* [Work task] Images excluded, return every record exactly as it reads.

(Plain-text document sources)
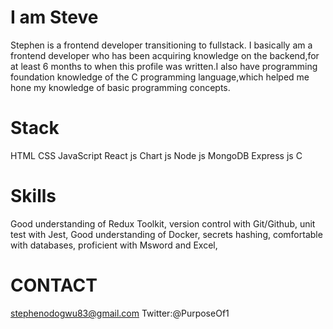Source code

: # I am Steve
 Stephen is a frontend developer transitioning to fullstack. I basically am a frontend developer who has been acquiring knowledge on the backend,for at least 6 months to when this profile was written.I also have programming foundation  knowledge of the C programming language,which helped me hone my knowledge of basic programming concepts.
 # Stack
  HTML
  CSS
 JavaScript
 React js
 Chart js
 Node js
 MongoDB
 Express js
 C
 # Skills
  Good understanding of Redux Toolkit,
  version control with Git/Github,
  unit test with Jest,
  Good understanding of Docker,
  secrets hashing,
  comfortable with databases,
  proficient with Msword and Excel,
  # CONTACT
  stephenodogwu83@gmail.com
  Twitter:@PurposeOf1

* [Finished exercise]
Source code

: # I am Steve
 Stephen is a frontend developer transitioning to fullstack. I basically am a frontend developer who has been acquiring knowledge on the backend,for at least 6 months to when this profile was written.I also have programming foundation  knowledge of the C programming language,which helped me hone my knowledge of basic programming concepts.
 # Stack
  HTML
  CSS
 JavaScript
 React js
 Chart js
 Node js
 MongoDB
 Express js
 C
 # Skills
  Good understanding of Redux Toolkit,
  version control with Git/Github,
  unit test with Jest,
  Good understanding of Docker,
  secrets hashing,
  comfortable with databases,
  proficient with Msword and Excel,
  # CONTACT
  stephenodogwu83@gmail.com
  Twitter:@PurposeOf1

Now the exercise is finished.